Often we don't even fix up pointers on load. I've a template library containing pointer-as-relative-offset, pointer-as-absolute-offset, fixed array, fixed hash table, fixed string (with optional length prepended to the chars, and the hash appearing next to the offset to the chars), etc.
Instead of doing a pass over the data to deserialize these, they're just left as is, and pointers are computed on the fly in operator->, etc. This can be a big win where you know a 2byte offset is enough, but a pointer would be 8bytes.

As above, I find that this KISS solution is often less stress and time than the more over-engineered solutions.
Also as above, I don't spend too much time debugging this stuff at all, and it either works fine or breaks spectacularly. Leaving a few unnecessary offsets to strings in the data can be useful if you do have to debug something.

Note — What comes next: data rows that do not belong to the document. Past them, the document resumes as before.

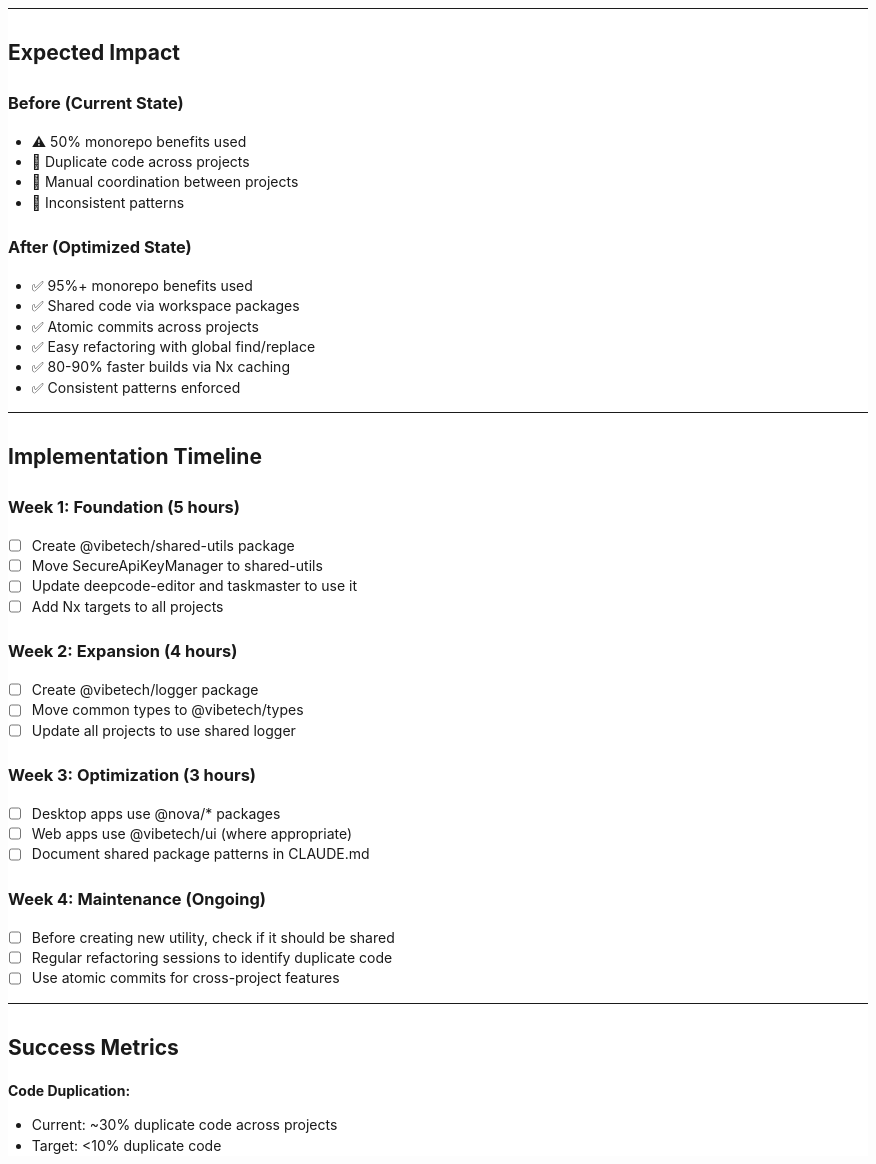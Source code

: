 
---

## Expected Impact

### Before (Current State)
- ⚠️ 50% monorepo benefits used
- 🔴 Duplicate code across projects
- 🔴 Manual coordination between projects
- 🔴 Inconsistent patterns

### After (Optimized State)
- ✅ 95%+ monorepo benefits used
- ✅ Shared code via workspace packages
- ✅ Atomic commits across projects
- ✅ Easy refactoring with global find/replace
- ✅ 80-90% faster builds via Nx caching
- ✅ Consistent patterns enforced

---

## Implementation Timeline

### Week 1: Foundation (5 hours)
- [ ] Create @vibetech/shared-utils package
- [ ] Move SecureApiKeyManager to shared-utils
- [ ] Update deepcode-editor and taskmaster to use it
- [ ] Add Nx targets to all projects

### Week 2: Expansion (4 hours)
- [ ] Create @vibetech/logger package
- [ ] Move common types to @vibetech/types
- [ ] Update all projects to use shared logger

### Week 3: Optimization (3 hours)
- [ ] Desktop apps use @nova/* packages
- [ ] Web apps use @vibetech/ui (where appropriate)
- [ ] Document shared package patterns in CLAUDE.md

### Week 4: Maintenance (Ongoing)
- [ ] Before creating new utility, check if it should be shared
- [ ] Regular refactoring sessions to identify duplicate code
- [ ] Use atomic commits for cross-project features

---

## Success Metrics

**Code Duplication:**
- Current: ~30% duplicate code across projects
- Target: <10% duplicate code
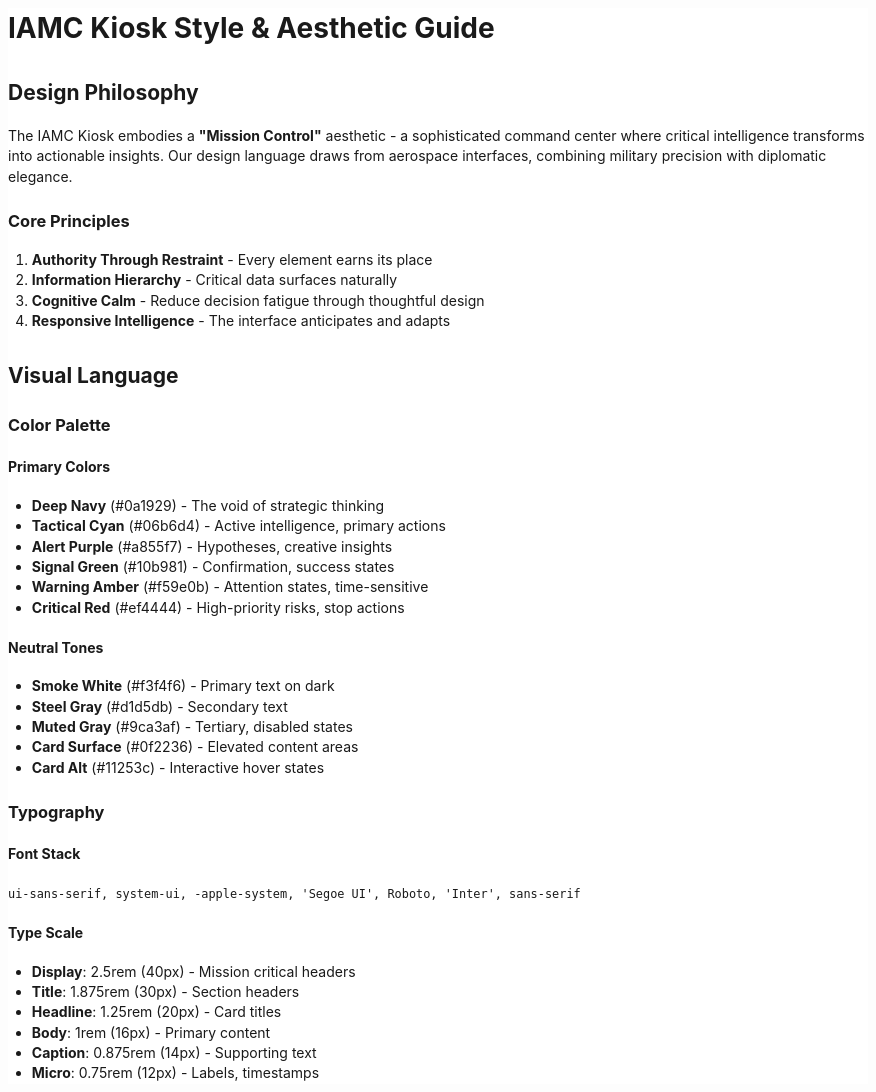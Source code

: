 # IAMC Kiosk Style & Aesthetic Guide

## Design Philosophy

The IAMC Kiosk embodies a **"Mission Control"** aesthetic - a sophisticated command center where critical intelligence transforms into actionable insights. Our design language draws from aerospace interfaces, combining military precision with diplomatic elegance.

### Core Principles

1. **Authority Through Restraint** - Every element earns its place
2. **Information Hierarchy** - Critical data surfaces naturally
3. **Cognitive Calm** - Reduce decision fatigue through thoughtful design
4. **Responsive Intelligence** - The interface anticipates and adapts

## Visual Language

### Color Palette

#### Primary Colors
- **Deep Navy** (#0a1929) - The void of strategic thinking
- **Tactical Cyan** (#06b6d4) - Active intelligence, primary actions
- **Alert Purple** (#a855f7) - Hypotheses, creative insights
- **Signal Green** (#10b981) - Confirmation, success states
- **Warning Amber** (#f59e0b) - Attention states, time-sensitive
- **Critical Red** (#ef4444) - High-priority risks, stop actions

#### Neutral Tones
- **Smoke White** (#f3f4f6) - Primary text on dark
- **Steel Gray** (#d1d5db) - Secondary text
- **Muted Gray** (#9ca3af) - Tertiary, disabled states
- **Card Surface** (#0f2236) - Elevated content areas
- **Card Alt** (#11253c) - Interactive hover states

### Typography

#### Font Stack
```
ui-sans-serif, system-ui, -apple-system, 'Segoe UI', Roboto, 'Inter', sans-serif
```

#### Type Scale
- **Display**: 2.5rem (40px) - Mission critical headers
- **Title**: 1.875rem (30px) - Section headers
- **Headline**: 1.25rem (20px) - Card titles
- **Body**: 1rem (16px) - Primary content
- **Caption**: 0.875rem (14px) - Supporting text
- **Micro**: 0.75rem (12px) - Labels, timestamps
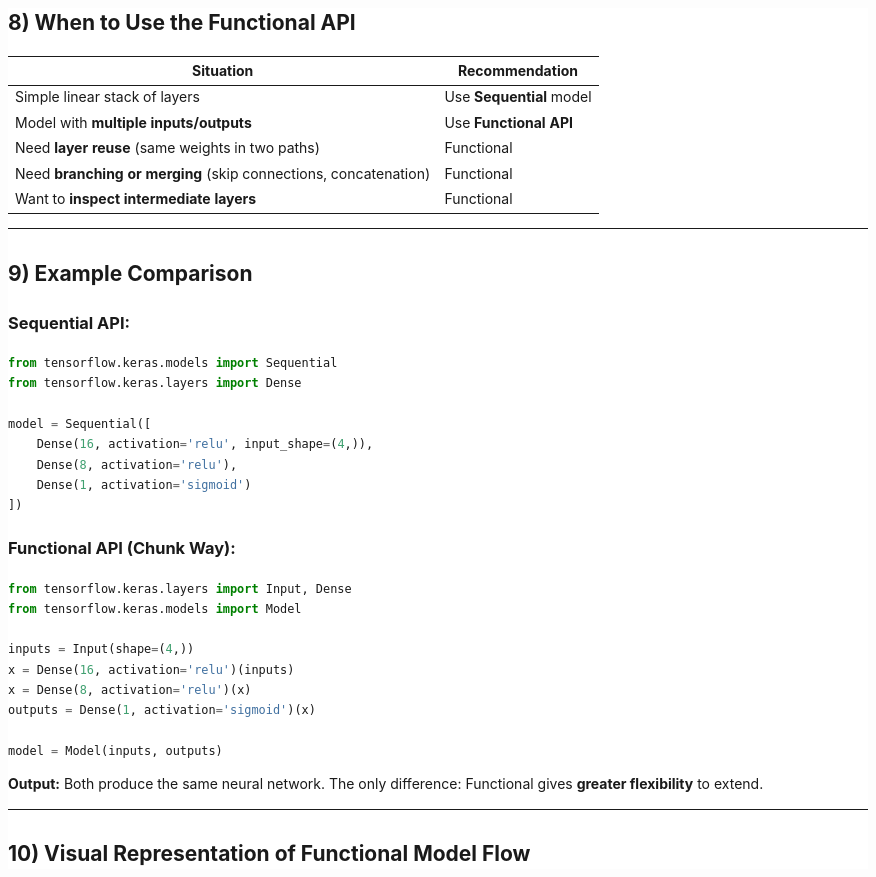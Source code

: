 
## 8) **When to Use the Functional API**

| Situation                                                       | Recommendation           |
| --------------------------------------------------------------- | ------------------------ |
| Simple linear stack of layers                                   | Use **Sequential** model |
| Model with **multiple inputs/outputs**                          | Use **Functional API**   |
| Need **layer reuse** (same weights in two paths)                | Functional               |
| Need **branching or merging** (skip connections, concatenation) | Functional               |
| Want to **inspect intermediate layers**                         | Functional               |

---

## 9) **Example Comparison**

### Sequential API:

```python
from tensorflow.keras.models import Sequential
from tensorflow.keras.layers import Dense

model = Sequential([
    Dense(16, activation='relu', input_shape=(4,)),
    Dense(8, activation='relu'),
    Dense(1, activation='sigmoid')
])
```

### Functional API (Chunk Way):

```python
from tensorflow.keras.layers import Input, Dense
from tensorflow.keras.models import Model

inputs = Input(shape=(4,))
x = Dense(16, activation='relu')(inputs)
x = Dense(8, activation='relu')(x)
outputs = Dense(1, activation='sigmoid')(x)

model = Model(inputs, outputs)
```

**Output:** Both produce the same neural network.
The only difference: Functional gives **greater flexibility** to extend.

---

## 10) **Visual Representation of Functional Model Flow**
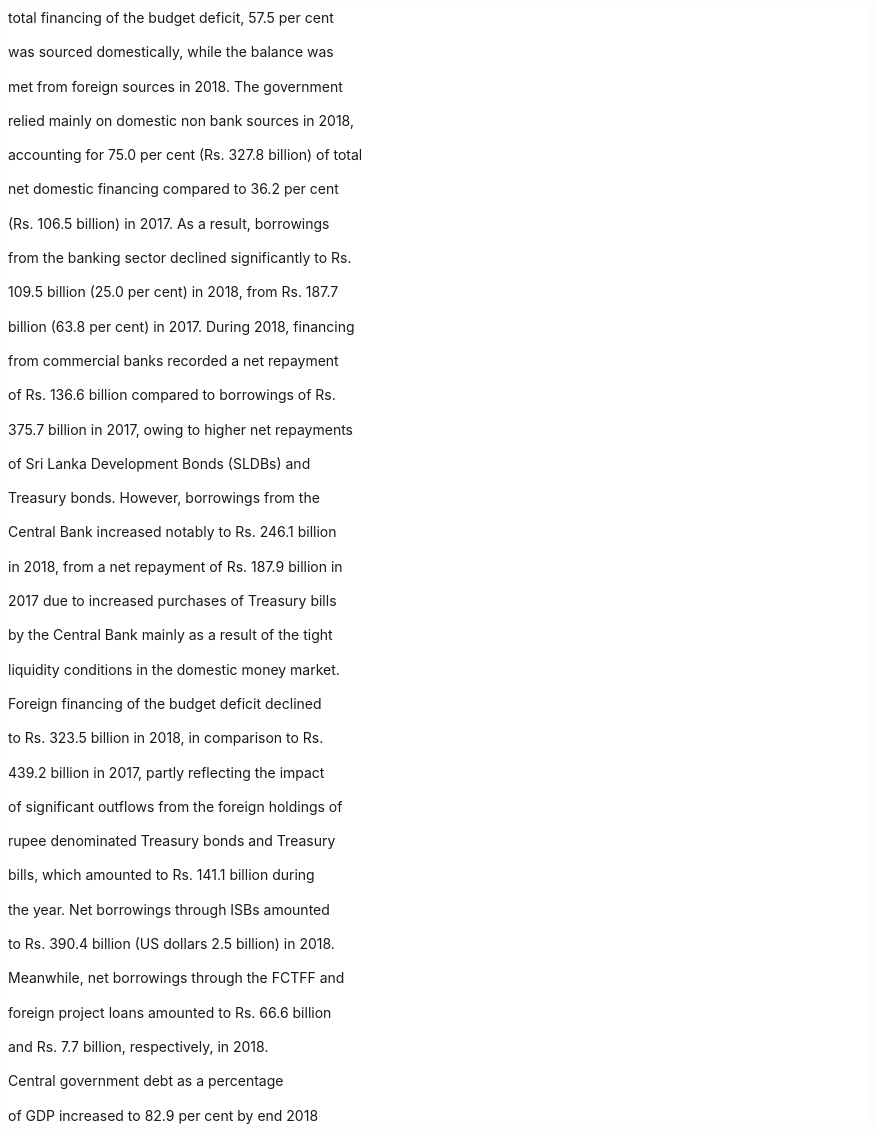 total financing of the budget deficit, 57.5 per cent

was sourced domestically, while the balance was

met from foreign sources in 2018. The government

relied mainly on domestic non bank sources in 2018,

accounting for 75.0 per cent (Rs. 327.8 billion) of total

net domestic financing compared to 36.2 per cent

(Rs. 106.5 billion) in 2017. As a result, borrowings

from the banking sector declined significantly to Rs.

109.5 billion (25.0 per cent) in 2018, from Rs. 187.7

billion (63.8 per cent) in 2017. During 2018, financing

from commercial banks recorded a net repayment

of Rs. 136.6 billion compared to borrowings of Rs.

375.7 billion in 2017, owing to higher net repayments

of Sri Lanka Development Bonds (SLDBs) and

Treasury bonds. However, borrowings from the

Central Bank increased notably to Rs. 246.1 billion

in 2018, from a net repayment of Rs. 187.9 billion in

2017 due to increased purchases of Treasury bills

by the Central Bank mainly as a result of the tight

liquidity conditions in the domestic money market.

Foreign financing of the budget deficit declined

to Rs. 323.5 billion in 2018, in comparison to Rs.

439.2 billion in 2017, partly reflecting the impact

of significant outflows from the foreign holdings of

rupee denominated Treasury bonds and Treasury

bills, which amounted to Rs. 141.1 billion during

the year. Net borrowings through ISBs amounted

to Rs. 390.4 billion (US dollars 2.5 billion) in 2018.

Meanwhile, net borrowings through the FCTFF and

foreign project loans amounted to Rs. 66.6 billion

and Rs. 7.7 billion, respectively, in 2018.

Central government debt as a percentage

of GDP increased to 82.9 per cent by end 2018
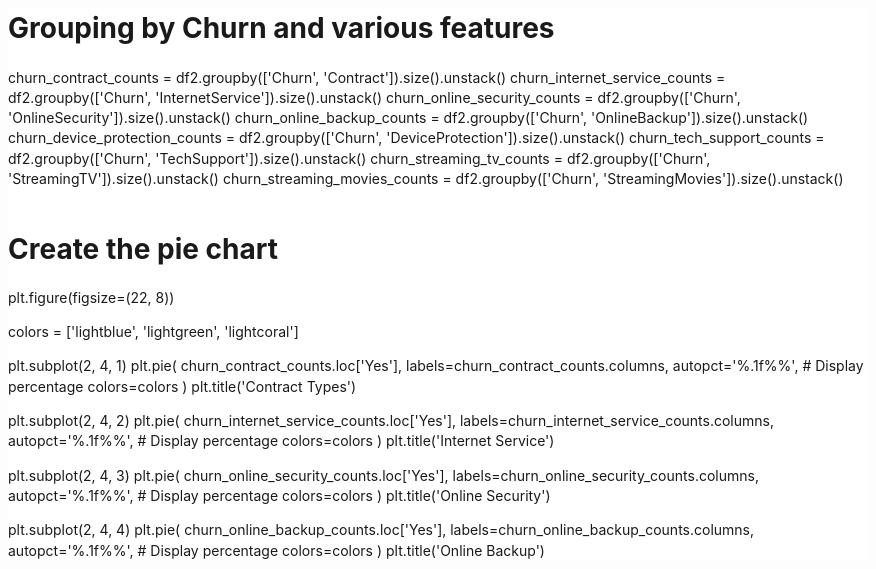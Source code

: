 # Grouping by Churn and various features
churn_contract_counts = df2.groupby(['Churn', 'Contract']).size().unstack()
churn_internet_service_counts = df2.groupby(['Churn', 'InternetService']).size().unstack()
churn_online_security_counts = df2.groupby(['Churn', 'OnlineSecurity']).size().unstack()
churn_online_backup_counts = df2.groupby(['Churn', 'OnlineBackup']).size().unstack()
churn_device_protection_counts = df2.groupby(['Churn', 'DeviceProtection']).size().unstack()
churn_tech_support_counts = df2.groupby(['Churn', 'TechSupport']).size().unstack()
churn_streaming_tv_counts = df2.groupby(['Churn', 'StreamingTV']).size().unstack()
churn_streaming_movies_counts = df2.groupby(['Churn', 'StreamingMovies']).size().unstack()

# Create the pie chart
plt.figure(figsize=(22, 8))

colors = ['lightblue', 'lightgreen', 'lightcoral']

plt.subplot(2, 4, 1)
plt.pie(
    churn_contract_counts.loc['Yes'],
    labels=churn_contract_counts.columns,
    autopct='%.1f%%',  # Display percentage
    colors=colors
)
plt.title('Contract Types')

plt.subplot(2, 4, 2)
plt.pie(
    churn_internet_service_counts.loc['Yes'],
    labels=churn_internet_service_counts.columns,
    autopct='%.1f%%',  # Display percentage
    colors=colors
)
plt.title('Internet Service')

plt.subplot(2, 4, 3)
plt.pie(
    churn_online_security_counts.loc['Yes'],
    labels=churn_online_security_counts.columns,
    autopct='%.1f%%',  # Display percentage
    colors=colors
)
plt.title('Online Security')

plt.subplot(2, 4, 4)
plt.pie(
    churn_online_backup_counts.loc['Yes'],
    labels=churn_online_backup_counts.columns,  
    autopct='%.1f%%',  # Display percentage
    colors=colors
)
plt.title('Online Backup')
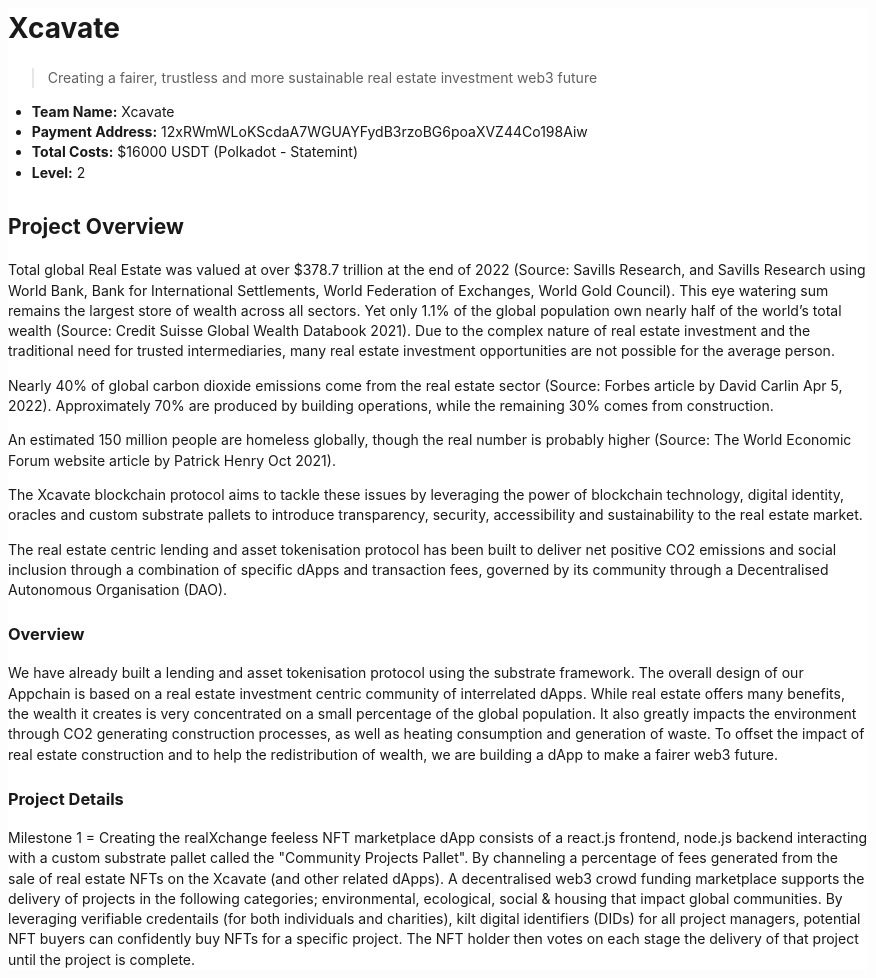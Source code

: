 # Xcavate

> Creating a fairer, trustless and more sustainable real estate investment web3 future

- **Team Name:** Xcavate
- **Payment Address:** 12xRWmWLoKScdaA7WGUAYFydB3rzoBG6poaXVZ44Co198Aiw
- **Total Costs:** $16000 USDT (Polkadot - Statemint)
- **Level:** 2

## Project Overview

Total global Real Estate was valued at over $378.7 trillion at the end of 2022 (Source: Savills Research, and Savills Research using World Bank, Bank for International Settlements, World Federation of Exchanges, World Gold Council). This eye watering sum remains the largest store of wealth across all sectors. Yet only 1.1% of the global population own nearly half of the world’s total wealth (Source: Credit Suisse Global Wealth Databook 2021). Due to the complex nature of real estate investment and the traditional need for trusted intermediaries, many real estate investment opportunities are not possible for the average person.

Nearly 40% of global carbon dioxide emissions come from the real estate sector (Source: Forbes article by David Carlin Apr 5, 2022). Approximately 70% are produced by building operations, while the remaining 30% comes from construction.

An estimated 150 million people are homeless globally, though the real number is probably higher (Source: The World Economic Forum website article by Patrick Henry Oct 2021).

The Xcavate blockchain protocol aims to tackle these issues by leveraging the power of blockchain technology, digital identity, oracles and custom substrate pallets to introduce transparency, security, accessibility and sustainability to the real estate market.

The real estate centric lending and asset tokenisation protocol has been built to deliver net positive CO2 emissions and social inclusion through a combination of specific dApps and transaction fees, governed by its community through a Decentralised Autonomous Organisation (DAO).


### Overview

We have already built a lending and asset tokenisation protocol using the substrate framework. The overall design of our Appchain is based on a real estate investment centric community of interrelated dApps. While real estate offers many benefits, the wealth it creates is very concentrated on a small percentage of the global population. It also greatly impacts the environment through CO2 generating construction processes, as well as heating consumption and generation of waste. To offset the impact of real estate construction and to help the redistribution of wealth, we are building a dApp to make a fairer web3 future.

### Project Details

Milestone 1 = Creating the realXchange feeless NFT marketplace dApp consists of a react.js frontend, node.js backend interacting with a custom substrate pallet called the "Community Projects Pallet". By channeling a percentage of fees generated from the sale of real estate NFTs on the Xcavate (and other related dApps). A decentralised web3 crowd funding marketplace supports the delivery of projects in the following categories; environmental, ecological, social & housing that impact global communities. By leveraging verifiable credentails (for both individuals and charities), kilt digital identifiers (DIDs) for all project managers, potential NFT buyers can confidently buy NFTs for a specific project. The NFT holder then votes on each stage the delivery of that project until the project is complete.
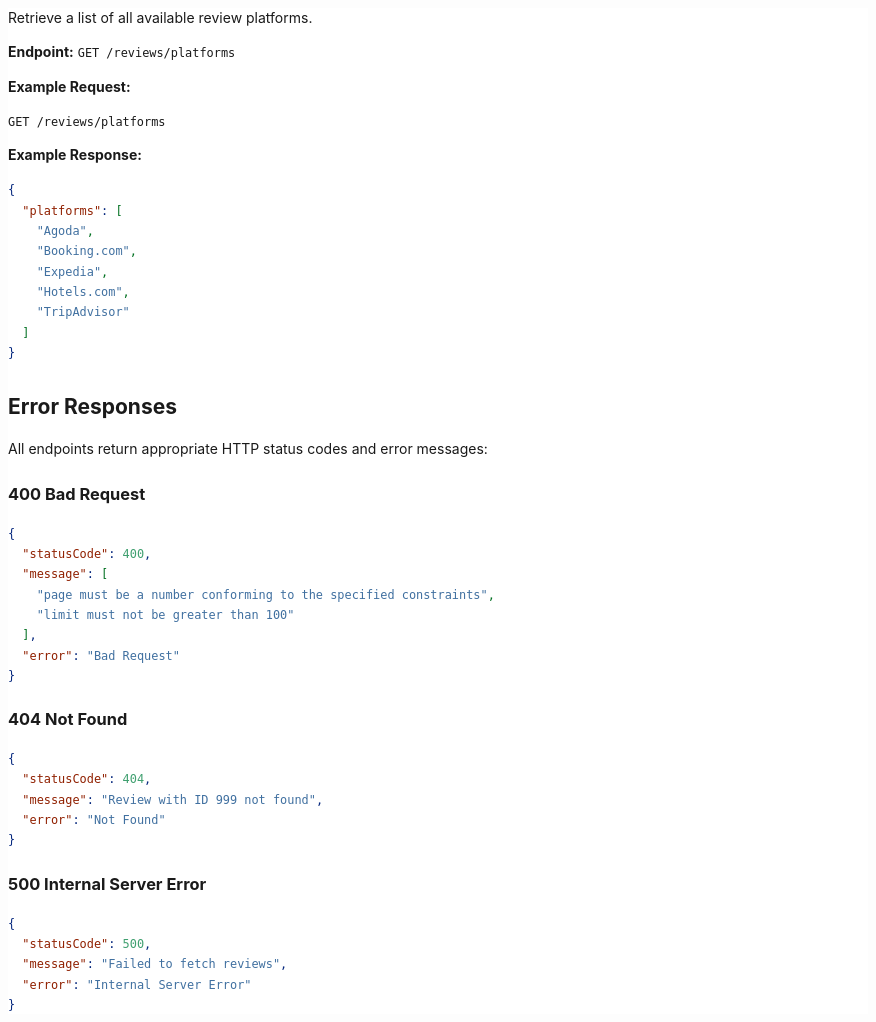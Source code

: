 Retrieve a list of all available review platforms.

**Endpoint:** `GET /reviews/platforms`

**Example Request:**

```bash
GET /reviews/platforms
```

**Example Response:**

```json
{
  "platforms": [
    "Agoda",
    "Booking.com",
    "Expedia",
    "Hotels.com",
    "TripAdvisor"
  ]
}
```

## Error Responses

All endpoints return appropriate HTTP status codes and error messages:

### 400 Bad Request

```json
{
  "statusCode": 400,
  "message": [
    "page must be a number conforming to the specified constraints",
    "limit must not be greater than 100"
  ],
  "error": "Bad Request"
}
```

### 404 Not Found

```json
{
  "statusCode": 404,
  "message": "Review with ID 999 not found",
  "error": "Not Found"
}
```

### 500 Internal Server Error

```json
{
  "statusCode": 500,
  "message": "Failed to fetch reviews",
  "error": "Internal Server Error"
}
```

I usually generate my data with just a C# BinaryWriter (and extension classes to make writing things like offsets and fixed size primitives clearer), and use assertions when writing structures that the number of bytes written equals some hard coded magic number. The C++ code also contains static assertions that sizeof(struct) equals a magic number. If you upgrade a structured and forget to update these assertions, the compiler reminds you very quickly.

Save game files, user generated content, and online data tend to use more heavyweight serialisation systems/databases that can deal with version/schema changes, as these don't go through the asset compiler.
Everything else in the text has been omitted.